Analysis of the GAO Proprietary School Report
The US Government Accountability Office (GAO) released its study on proprietary schools on September 21st. Our analysis of the report indicates that the recommendations offered by the GAO are more favorable to postsecondary education companies than previously anticipated. Certain higher quality schools within the sector should benefit more than others as a result of the GAO recommendations.
The objective of the GAO study was to review how $16 billion in funding awarded to proprietary schools in the 2007-2008 academic year were used. Along with for-profit universities, the study also evaluated public universities as well as nonprofit private universities. Wall Street’s concerns in advance of the study included a combination of a lack of familiarity with the current administration’s stance on proprietary schools, as well as anxiety over how harsh the recommendations might be. There were specific concerns that profit margins would be a major focus of the study along with student enrollment standards.
After a thorough review of the report, we found that there was less scrutiny of the profitability of schools than previously anticipated.

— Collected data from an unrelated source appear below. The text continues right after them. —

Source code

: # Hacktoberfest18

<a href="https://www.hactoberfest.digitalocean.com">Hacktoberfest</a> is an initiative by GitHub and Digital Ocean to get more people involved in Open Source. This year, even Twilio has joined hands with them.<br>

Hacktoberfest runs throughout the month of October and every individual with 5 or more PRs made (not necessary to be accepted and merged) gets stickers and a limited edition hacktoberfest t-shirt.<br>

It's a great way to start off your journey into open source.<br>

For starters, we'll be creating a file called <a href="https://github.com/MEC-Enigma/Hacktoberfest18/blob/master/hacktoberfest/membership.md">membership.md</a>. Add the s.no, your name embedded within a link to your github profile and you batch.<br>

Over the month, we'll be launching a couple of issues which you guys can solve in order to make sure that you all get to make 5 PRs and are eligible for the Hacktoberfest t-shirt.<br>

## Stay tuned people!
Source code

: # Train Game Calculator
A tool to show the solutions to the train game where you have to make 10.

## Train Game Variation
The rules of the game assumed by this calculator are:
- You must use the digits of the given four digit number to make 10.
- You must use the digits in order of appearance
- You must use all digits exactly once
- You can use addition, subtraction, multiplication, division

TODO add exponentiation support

Instead the focus was on student outcomes. Good outcomes can be measured by high persistence rates among current students, or by student job prospects after graduation. If a student graduates and cannot find a job, he or she is at risk of defaulting on their federal loans. The cohort default rate (CDR) is the metric which indicates the percentage of students who default on their federal loans within two years after graduation. Using the most recent four year data, the CDR rates for proprietary schools stood at 8.6 percent. A school would lose funding if its CDR reaches 25 percent for three years in a row or 40 percent for one year.
The major reason cited by the GAO for the differences in performance between proprietary schools when compared to either public schools or private nonprofit schools is the differences in student population demographics and socioeconomic background. When these factors are taken into consideration, the higher CDRs and worse outcomes were not only unsurprising but also expected.
One concern raised by the report is the issue of quality control within the proprietary schools. The report mentioned cases where students who were not academically qualified for enrollment were allowed to enroll after taking an “ability-to-benefit” (ATB) exam. The exam tests basic Math and English skills. If the enrollment process receives further scrutiny, it is conceivable that a higher barrier will be erected for prospective students.
Among the for-profit companies that we currently cover, we believe the higher quality schools will benefit more from this report. Schools such as Apollo’s University of Phoenix (NASDAQ: APOL), DeVry (NYSE: DV), Strayer (NASDAQ: STRA) and Capella (NASDAQ: CPLA) will be the biggest beneficiaries. Among the schools that disclose post graduation metrics, DeVry graduates are shown to have the highest job placement rates as well as the highest salaries. Companies such as ITT Tech (NYSE: ESI), Career Education (NASDAQ: CECO) as well as Corinthian Colleges (NASDAQ: COCO) stand to benefit less than the aforementioned school in our opinion.